Where does the word "speech" show up in the data? Please find each such line and copy it.

• **Extracted entries**:
---

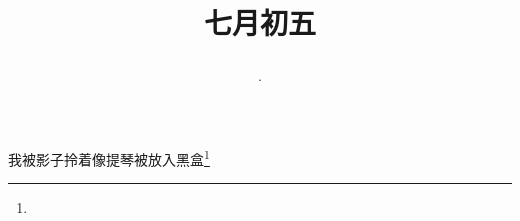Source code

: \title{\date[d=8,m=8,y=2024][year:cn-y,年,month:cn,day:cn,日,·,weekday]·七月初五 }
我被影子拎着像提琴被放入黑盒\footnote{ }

---

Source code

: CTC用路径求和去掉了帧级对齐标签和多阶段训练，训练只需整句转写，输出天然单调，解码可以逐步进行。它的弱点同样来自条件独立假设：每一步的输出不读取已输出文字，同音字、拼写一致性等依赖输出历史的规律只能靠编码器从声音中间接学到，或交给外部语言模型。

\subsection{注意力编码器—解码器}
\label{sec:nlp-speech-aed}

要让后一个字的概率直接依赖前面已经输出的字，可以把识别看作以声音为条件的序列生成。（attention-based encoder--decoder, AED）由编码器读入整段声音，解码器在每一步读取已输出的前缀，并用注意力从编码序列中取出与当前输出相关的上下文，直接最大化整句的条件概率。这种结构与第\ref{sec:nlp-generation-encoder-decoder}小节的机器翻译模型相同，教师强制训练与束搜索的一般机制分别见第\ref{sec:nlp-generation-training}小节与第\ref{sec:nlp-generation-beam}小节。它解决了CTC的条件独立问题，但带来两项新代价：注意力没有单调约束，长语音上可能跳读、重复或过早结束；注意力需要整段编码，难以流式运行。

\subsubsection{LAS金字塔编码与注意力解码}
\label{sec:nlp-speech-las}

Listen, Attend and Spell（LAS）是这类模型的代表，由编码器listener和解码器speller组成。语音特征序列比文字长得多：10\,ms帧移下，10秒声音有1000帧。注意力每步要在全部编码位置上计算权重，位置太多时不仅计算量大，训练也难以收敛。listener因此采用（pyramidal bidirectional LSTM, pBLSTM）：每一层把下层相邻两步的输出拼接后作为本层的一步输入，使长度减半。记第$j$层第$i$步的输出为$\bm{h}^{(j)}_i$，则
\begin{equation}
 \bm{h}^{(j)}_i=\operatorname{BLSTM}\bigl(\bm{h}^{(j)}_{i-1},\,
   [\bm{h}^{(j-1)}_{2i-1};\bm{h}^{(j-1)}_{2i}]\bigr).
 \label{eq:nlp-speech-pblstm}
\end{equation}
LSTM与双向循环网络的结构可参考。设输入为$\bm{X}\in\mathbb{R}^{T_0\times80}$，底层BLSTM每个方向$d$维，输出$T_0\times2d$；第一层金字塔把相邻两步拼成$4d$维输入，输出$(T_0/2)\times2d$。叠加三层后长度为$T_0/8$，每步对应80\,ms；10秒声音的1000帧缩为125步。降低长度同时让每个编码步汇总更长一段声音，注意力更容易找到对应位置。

---

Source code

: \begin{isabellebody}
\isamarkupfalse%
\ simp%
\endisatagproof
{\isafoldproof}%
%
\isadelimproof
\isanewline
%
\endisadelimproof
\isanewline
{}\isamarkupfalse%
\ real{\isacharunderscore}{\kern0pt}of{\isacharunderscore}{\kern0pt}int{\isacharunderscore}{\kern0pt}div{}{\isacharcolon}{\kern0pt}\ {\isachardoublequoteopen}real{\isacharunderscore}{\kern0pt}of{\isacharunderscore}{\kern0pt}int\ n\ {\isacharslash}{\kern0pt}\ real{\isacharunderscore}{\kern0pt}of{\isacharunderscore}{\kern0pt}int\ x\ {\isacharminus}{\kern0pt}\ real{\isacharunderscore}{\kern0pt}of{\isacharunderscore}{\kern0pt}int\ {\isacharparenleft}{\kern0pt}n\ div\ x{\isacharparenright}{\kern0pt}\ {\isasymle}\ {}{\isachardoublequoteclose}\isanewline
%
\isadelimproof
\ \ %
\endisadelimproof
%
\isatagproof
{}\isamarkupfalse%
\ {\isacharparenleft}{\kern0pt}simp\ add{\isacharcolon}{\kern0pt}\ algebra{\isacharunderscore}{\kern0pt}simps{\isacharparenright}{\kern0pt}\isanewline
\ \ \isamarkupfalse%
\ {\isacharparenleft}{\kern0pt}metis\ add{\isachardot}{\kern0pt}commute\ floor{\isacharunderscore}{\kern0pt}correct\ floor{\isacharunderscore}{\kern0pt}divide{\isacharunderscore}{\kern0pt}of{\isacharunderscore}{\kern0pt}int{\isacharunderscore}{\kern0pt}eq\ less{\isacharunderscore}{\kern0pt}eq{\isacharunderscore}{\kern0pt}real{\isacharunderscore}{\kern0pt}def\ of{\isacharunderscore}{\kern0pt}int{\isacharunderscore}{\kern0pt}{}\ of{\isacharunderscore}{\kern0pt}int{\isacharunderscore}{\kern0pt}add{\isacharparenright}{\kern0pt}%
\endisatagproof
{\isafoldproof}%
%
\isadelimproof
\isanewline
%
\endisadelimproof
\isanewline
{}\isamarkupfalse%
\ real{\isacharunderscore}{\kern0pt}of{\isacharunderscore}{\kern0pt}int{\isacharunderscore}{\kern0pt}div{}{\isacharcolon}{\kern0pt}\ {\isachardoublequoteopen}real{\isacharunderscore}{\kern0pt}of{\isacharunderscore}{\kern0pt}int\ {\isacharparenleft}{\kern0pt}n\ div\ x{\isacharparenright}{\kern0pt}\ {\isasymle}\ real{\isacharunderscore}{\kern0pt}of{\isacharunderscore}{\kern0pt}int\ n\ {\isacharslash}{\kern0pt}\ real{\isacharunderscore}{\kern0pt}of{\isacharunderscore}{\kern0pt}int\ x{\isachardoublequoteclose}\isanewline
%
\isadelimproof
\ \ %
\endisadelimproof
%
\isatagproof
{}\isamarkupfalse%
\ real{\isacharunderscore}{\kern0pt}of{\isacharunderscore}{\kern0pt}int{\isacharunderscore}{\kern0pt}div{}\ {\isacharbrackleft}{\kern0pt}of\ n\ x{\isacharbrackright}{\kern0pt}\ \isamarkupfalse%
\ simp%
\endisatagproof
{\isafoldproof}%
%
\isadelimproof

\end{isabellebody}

---

• **Solution for this task**:
\label{sec:nlp-speech-aed}
\label{sec:nlp-speech-las}
 \label{eq:nlp-speech-pblstm}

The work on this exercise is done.